Anti-CAA protests have shown women can lead

The photographs emerging from the Jamia protest — not just the iconic video featuring the four but also women breaking stereotypes in all— women protests, offering roses to police, giving clear soundbytes, or just claiming their place on the streets — show courage and tenacity, clarity and commitment. More important, they tell us that women belong and, yes, they can lead.

Members of Women India Movement display placards and raise slogans during a protest against the Citizenship (Amendment) Act (CAA), National Register of Citizenship (NRC) and National Population Register (NPR), in Bengaluru, December 26(PTI)

Akhtarista Ansari is not new to protest. In 2017, she marched against discriminatory hostel timings at Jamia Millia Islamia where she studies. Earlier, she was part of a demonstration to demand that the university set up a gender sensitisation committee against sexual harassment.
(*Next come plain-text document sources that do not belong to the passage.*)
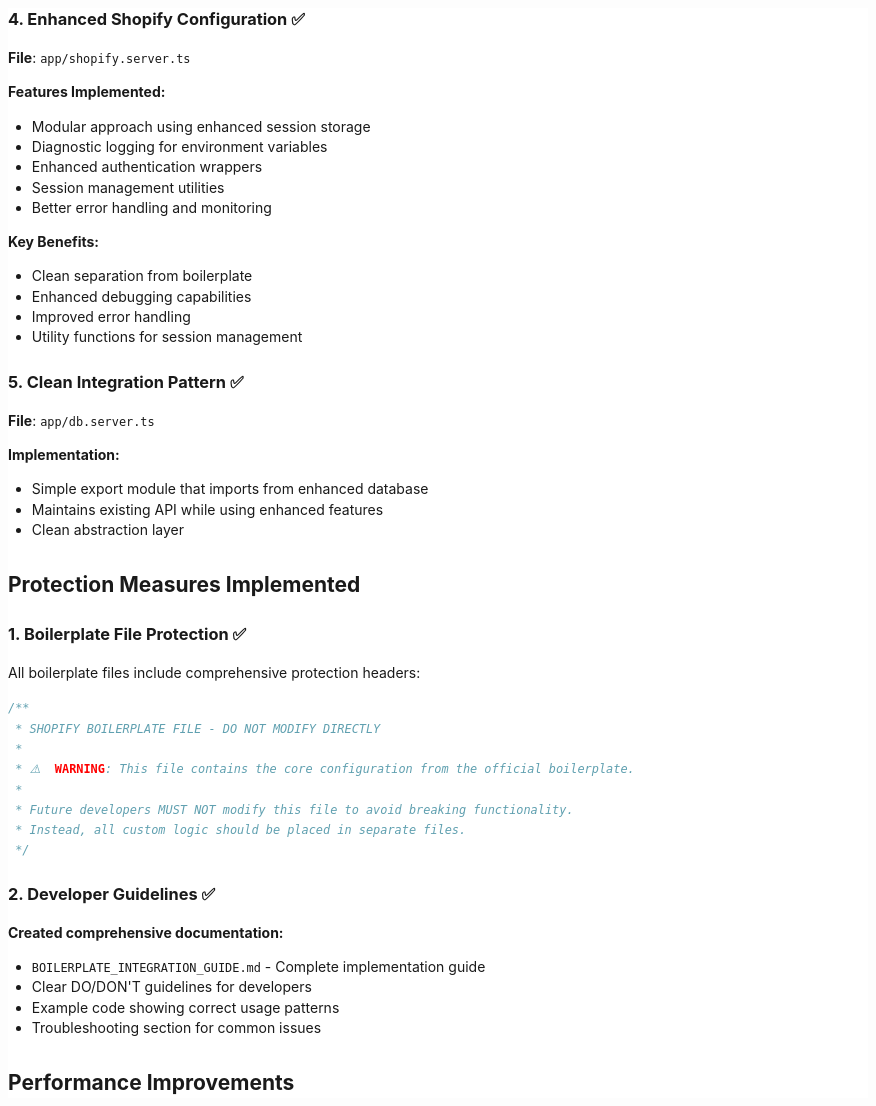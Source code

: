 ### 4. Enhanced Shopify Configuration ✅

**File**: `app/shopify.server.ts`

**Features Implemented:**
- Modular approach using enhanced session storage
- Diagnostic logging for environment variables
- Enhanced authentication wrappers
- Session management utilities
- Better error handling and monitoring

**Key Benefits:**
- Clean separation from boilerplate
- Enhanced debugging capabilities
- Improved error handling
- Utility functions for session management

### 5. Clean Integration Pattern ✅

**File**: `app/db.server.ts`

**Implementation:**
- Simple export module that imports from enhanced database
- Maintains existing API while using enhanced features
- Clean abstraction layer

## Protection Measures Implemented

### 1. Boilerplate File Protection ✅

All boilerplate files include comprehensive protection headers:

```typescript
/**
 * SHOPIFY BOILERPLATE FILE - DO NOT MODIFY DIRECTLY
 * 
 * ⚠️  WARNING: This file contains the core configuration from the official boilerplate.
 * 
 * Future developers MUST NOT modify this file to avoid breaking functionality.
 * Instead, all custom logic should be placed in separate files.
 */
```

### 2. Developer Guidelines ✅

**Created comprehensive documentation:**
- `BOILERPLATE_INTEGRATION_GUIDE.md` - Complete implementation guide
- Clear DO/DON'T guidelines for developers
- Example code showing correct usage patterns
- Troubleshooting section for common issues

## Performance Improvements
So, it seemed natural for the 19-year-old Sociology (hons) student to participate in a march led by women against Citizenship (Amendment) Act and the proposed National Register of Citizens on December 12. “It was the first protest led by the girl’s hostel, which was later joined by all,” she says. Akhtarista is one of the four women students, along with Chanda Yadav, Ladeeda Farsana and Ayesha Renna, who can be seen protecting a male student from a police beating on December 15 on what is now a viral video. As the police, including a man in plainclothes, rain blows on the male student, the women encircle him, shouting at the police, “Go back, go back.”
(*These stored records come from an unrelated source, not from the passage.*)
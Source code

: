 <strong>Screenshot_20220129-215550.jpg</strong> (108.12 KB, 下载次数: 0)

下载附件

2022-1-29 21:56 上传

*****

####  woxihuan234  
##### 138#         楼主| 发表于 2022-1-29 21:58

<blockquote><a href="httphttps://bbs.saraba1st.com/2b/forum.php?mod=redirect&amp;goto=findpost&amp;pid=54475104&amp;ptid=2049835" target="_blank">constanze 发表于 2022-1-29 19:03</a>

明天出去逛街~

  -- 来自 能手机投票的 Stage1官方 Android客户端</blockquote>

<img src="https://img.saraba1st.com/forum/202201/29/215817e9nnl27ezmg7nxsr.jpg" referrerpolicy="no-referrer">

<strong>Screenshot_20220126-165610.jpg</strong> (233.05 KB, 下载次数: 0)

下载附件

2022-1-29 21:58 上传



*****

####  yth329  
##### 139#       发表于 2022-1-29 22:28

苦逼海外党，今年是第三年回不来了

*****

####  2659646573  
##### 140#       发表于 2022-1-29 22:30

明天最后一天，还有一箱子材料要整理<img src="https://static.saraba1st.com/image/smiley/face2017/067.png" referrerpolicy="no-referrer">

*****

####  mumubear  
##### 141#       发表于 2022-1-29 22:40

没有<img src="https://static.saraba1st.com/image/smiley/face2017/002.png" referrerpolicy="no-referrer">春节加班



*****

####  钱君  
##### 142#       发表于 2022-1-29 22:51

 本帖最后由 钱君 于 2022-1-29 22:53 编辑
When her parents who live in Jharkhand heard about the incident, they were worried. Come home, her father, a retired railways employee, said. But, says Akhtarista, “The way the police attacked us and ransacked our library has only made us stronger.” The women have received a lot of abuse online, she says, but equally, they have received messages of solidarity from around the world.

The women are in no mood to back off. Mothers with babies, domestic workers and schoolgirls among them are on the streets. “We’ve organised protests before, but nothing on this scale,” says Hina Kausar, a research scholar.

“Muslim women don’t come out on the street easily,” says Sakina Parveen, a social worker who lives near Shaheen Bagh. “But they understand this issue and this is why they are here in such large numbers.”

Headlines have been eloquent about this “women-led” protest. But women have always protested, perhaps because few men understand oppression the way most women do. They were at the forefront of the Independence movement. They marched against dowry and sati. And they came out in large numbers when protests broke out after the December 2012 gang-rape and murder of a physiotherapy student in Delhi. But, says Akhtarista, “Women tend to speak up only when it involves women’s issues. The time has come for women to speak up on all issues.”

In a world dominated by men, where male actors and athletes are paid far more and given more media attention than women; where men lead corporations and politics; where one gender dominates science and research, women tend to be invisible. In such a world, finding role models can be hard for young women.

The photographs emerging from the protest — not just the iconic video featuring the four but also women breaking stereotypes in all— women protests, offering roses to police, giving clear soundbytes, or just claiming their place on the streets — show courage and tenacity, clarity and commitment. More important, they tell us that women belong and, yes, they can lead.